A website is displaying the video streams of webcams in tens of thousands of private homes and businesses around the world to show how easy it is to intercept them if the owner doesn’t change the manufacturer’s default user name and password.
“Last week, I sat at my computer and watched a young man from Hong Kong relaxing on his laptop; an Israeli woman tidying the changing room in a clothes store; and an elderly woman in the UK watching TV,” wrote Joseph Cox for the Web magazine Motherboard.
“All of these people were completely unaware that I was spying on them, thousands of miles away, through devices that were inadvertently broadcasting their private lives on the Internet.”
The feeds are collected on a website called Insecam, which uses computer software to troll the Internet for signals from security cameras and the like.
The intercepted cameras are using the pre-programmed security codes installed by the manufacturers and left unchanged by the consumers. Default user names such as “admin” and passwords such as “12345” can easily be broken.
Techcrunch reports it investigated the feeds and found many dead, likely because the owner had changed the security codes after discovering the camera had been tapped by Insecam.
At the Tampa Tribune, Tom Jackson reported he saw “cluttered family rooms and tidy kitchens. Vacant pool decks. A dock looking out on sparkling blue water. Lonely front porches. A blue-and-gold striped tropical fish. Several empty cribs. And one crib containing a blissfully snoozing toddler.”
Jackson said, however, what Insecam’s designers have done “falls ever so slightly outside the realm of hacking.”
“Instead, its robot is simply coming through an unlocked back door. Keeping it out of our business is up to us.”
He continued: “The timing for understanding this could not be better. The season ahead is, of cource, rich with traditions, not the least of which is this: In our haste to get gifts assembled and running, we – and I am speaking as a been-there-done-that dad – will skip details in the owner’s manual that seem incidental to the operation of the gizmo at hand.”
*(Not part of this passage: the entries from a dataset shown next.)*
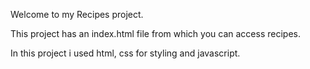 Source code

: Welcome to my Recipes project.

This project has an index.html file from which you can access recipes.

In this project i used html, css for styling and javascript. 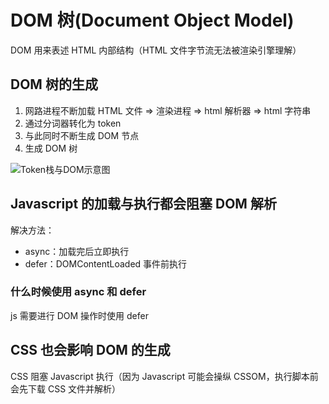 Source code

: # DOM 树(Document Object Model)

DOM 用来表述 HTML 内部结构（HTML 文件字节流无法被渲染引擎理解）

## DOM 树的生成

1. 网路进程不断加载 HTML 文件 => 渲染进程 => html 解析器 => html 字符串
2. 通过分词器转化为 token
3. 与此同时不断生成 DOM 节点
4. 生成 DOM 树

![Token栈与DOM示意图](DOM树.png)

## Javascript 的加载与执行都会阻塞 DOM 解析

解决方法：

- async：加载完后立即执行
- defer：DOMContentLoaded 事件前执行

### 什么时候使用 async 和 defer

js 需要进行 DOM 操作时使用 defer

## CSS 也会影响 DOM 的生成

CSS 阻塞 Javascript 执行（因为 Javascript 可能会操纵 CSSOM，执行脚本前会先下载 CSS 文件并解析）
But he warned that manufacturers’ default user names and passwords follow simple patterns, making the system vulnerable.
“Just change the dang password. And it’s not just because you don’t want Russian thugs watching your teens play video games,” he continued. “There’s lots of stuff you can skip over the holidays, but changing the password on your new DIY surveillance system isn’t one of them. What you do in your hot tub should stay in your hot tub.”
Insecam shows cameras from dozens of nations, including Sweden, Singapore, Chile, Denmark, Brazil, Czech Republic, Israel, Greece and Bulgaria.
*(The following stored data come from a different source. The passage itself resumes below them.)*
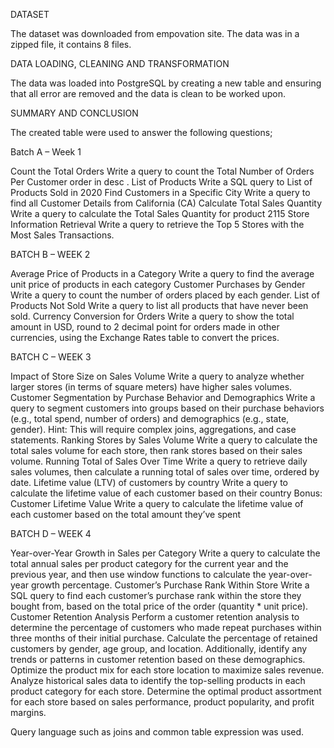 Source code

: DATASET 

The dataset was downloaded from empovation site. The data was in a zipped file, it contains 8 files.

DATA LOADING, CLEANING AND TRANSFORMATION

The data was loaded into PostgreSQL by creating a new table and ensuring that all error are removed and the data is clean to be worked upon.

SUMMARY AND CONCLUSION

The created table were used to answer the following questions;

Batch A – Week 1

Count the Total Orders
Write a query to count the Total Number of Orders Per Customer order in desc .
List of Products
Write a SQL query to List of Products Sold in 2020
Find Customers in a Specific City
Write a query to find all Customer Details from California (CA)
Calculate Total Sales Quantity
Write a query to calculate the Total Sales Quantity for product 2115
Store Information Retrieval
Write a query to retrieve the Top 5 Stores with the Most Sales Transactions.

BATCH B – WEEK 2

Average Price of Products in a Category
Write a query to find the average unit price of products in each category
Customer Purchases by Gender
Write a query to count the number of orders placed by each gender.
List of Products Not Sold
Write a query to list all products that have never been sold.
Currency Conversion for Orders
Write a query to show the total amount in USD, round to 2 decimal point for orders made in other currencies, using the Exchange Rates table to convert the prices.

BATCH C – WEEK 3

Impact of Store Size on Sales Volume
   Write a query to analyze whether larger stores (in terms of square meters) have higher sales volumes.
Customer Segmentation by Purchase Behavior and Demographics
   Write a query to segment customers into groups based on their purchase behaviors (e.g., total spend, number of orders) and demographics (e.g., state, gender).
Hint: This will require complex joins, aggregations, and case statements.
Ranking Stores by Sales Volume
Write a query to calculate the total sales volume for each store, then rank stores based on their sales volume.
Running Total of Sales Over Time
Write a query to retrieve daily sales volumes, then calculate a running total of sales over time, ordered by date.
Lifetime value (LTV) of customers by country
Write a query to calculate the lifetime value of each customer based on their country
Bonus:
Customer Lifetime Value
Write a query to calculate the lifetime value of each customer based on the total amount they’ve spent

BATCH D – WEEK 4

Year-over-Year Growth in Sales per Category
Write a query to calculate the total annual sales per product category for the current year and the previous year, and then use window functions to calculate the year-over-year growth percentage.
Customer’s Purchase Rank Within Store
Write a SQL query to find each customer’s purchase rank within the store they bought from, based on the total price of the order (quantity * unit price).
Customer Retention Analysis
Perform a customer retention analysis to determine the percentage of customers who made repeat purchases within three months of their initial purchase. Calculate the percentage of retained customers by gender, age group, and location.
Additionally, identify any trends or patterns in customer retention based on these demographics.
Optimize the product mix for each store location to maximize sales revenue.
Analyze historical sales data to identify the top-selling products in each product category for each store.  Determine the optimal product assortment for each store based on sales performance, product popularity, and profit margins.

Query language such as joins and common table expression was used.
With many of the featured feeds, Insecam also shows the location on a Google map.
In not-entirely fluent English, the site explains: “Sometimes administrator (possible you too) forgets to set the default password on security surveillance system, online camera or DVR. This site now contains access only to cameras without a password and it is fully legal. Such online cameras are available for all Internet users. To browse Cameras just select the country or camera type.”
The site says it has been designed “to show the importance of the security settings.”
“To remove your public camera from this site and make it private the only thing you need to do is to change your camera default password.”
Techcrunch reported there were 73,000 camera feeds on the site.